EXERCISE INPUT:
Start of Block

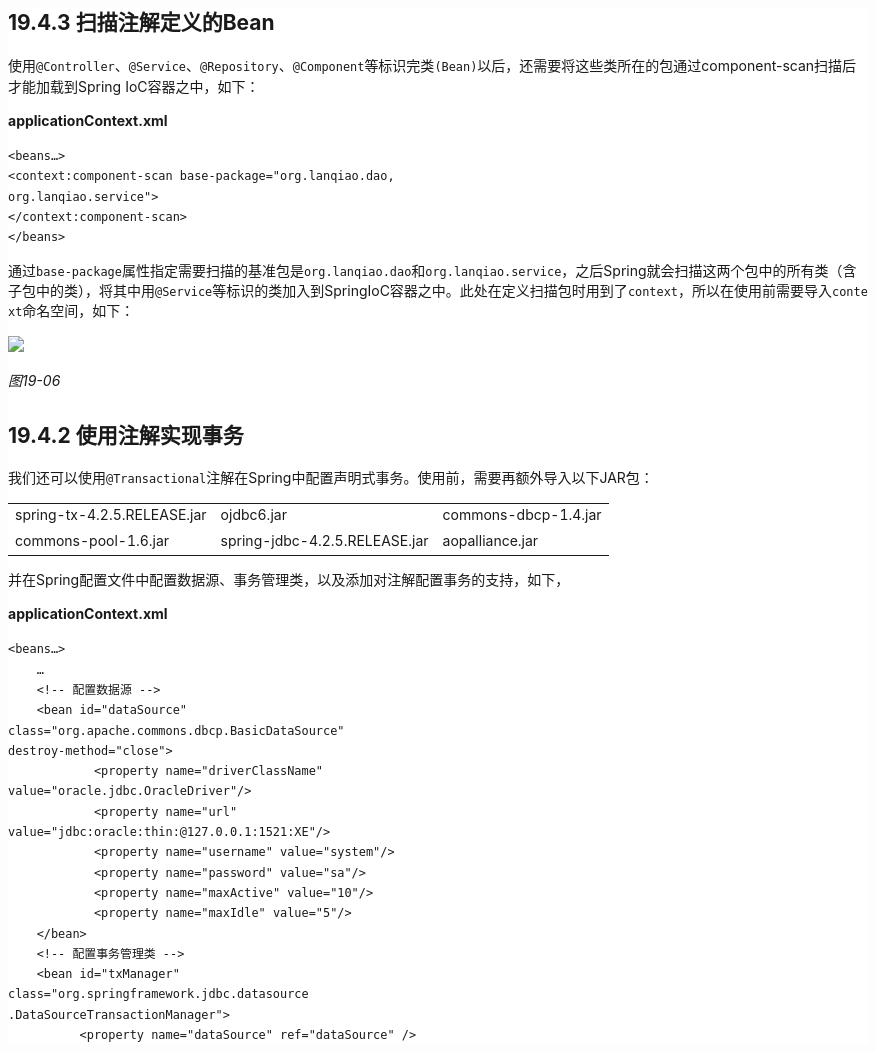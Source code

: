 ## 19.4.3 扫描注解定义的Bean ##

使用`@Controller`、`@Service`、`@Repository`、`@Component`等标识完类`(Bean)`以后，还需要将这些类所在的包通过component-scan扫描后才能加载到Spring IoC容器之中，如下：


**applicationContext.xml**


```
<beans…>
<context:component-scan base-package="org.lanqiao.dao,
org.lanqiao.service">
</context:component-scan>
</beans>
```

通过`base-package`属性指定需要扫描的基准包是`org.lanqiao.dao`和`org.lanqiao.service`，之后Spring就会扫描这两个包中的所有类（含子包中的类），将其中用`@Service`等标识的类加入到SpringIoC容器之中。此处在定义扫描包时用到了`context`，所以在使用前需要导入`context`命名空间，如下：

![](http://i.imgur.com/uSKC7gM.jpg)


*图19-06*


## 19.4.2 使用注解实现事务 ##

我们还可以使用`@Transactional`注解在Spring中配置声明式事务。使用前，需要再额外导入以下JAR包：

<table>
   <tr>
      <td>spring-tx-4.2.5.RELEASE.jar</td>
      <td>ojdbc6.jar</td>
      <td>commons-dbcp-1.4.jar</td>
   </tr>
   <tr>
      <td>commons-pool-1.6.jar</td>
      <td>spring-jdbc-4.2.5.RELEASE.jar</td>
      <td>aopalliance.jar</td>
   </tr>
</table>

并在Spring配置文件中配置数据源、事务管理类，以及添加对注解配置事务的支持，如下，


**applicationContext.xml**

```
<beans…>
    …
	<!-- 配置数据源 -->
	<bean id="dataSource" 
class="org.apache.commons.dbcp.BasicDataSource" 
destroy-method="close">
			<property name="driverClassName" 
value="oracle.jdbc.OracleDriver"/>
			<property name="url" 
value="jdbc:oracle:thin:@127.0.0.1:1521:XE"/>
			<property name="username" value="system"/>
			<property name="password" value="sa"/>
			<property name="maxActive" value="10"/>
			<property name="maxIdle" value="5"/>
	</bean>	
	<!-- 配置事务管理类 -->
	<bean id="txManager" 
class="org.springframework.jdbc.datasource
.DataSourceTransactionManager">
		  <property name="dataSource" ref="dataSource" />
```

End of Block

WORK TASK: All that is needed is a number: the count of lines in the listing that hold "dbcp".

EXERCISE OUTPUT: 2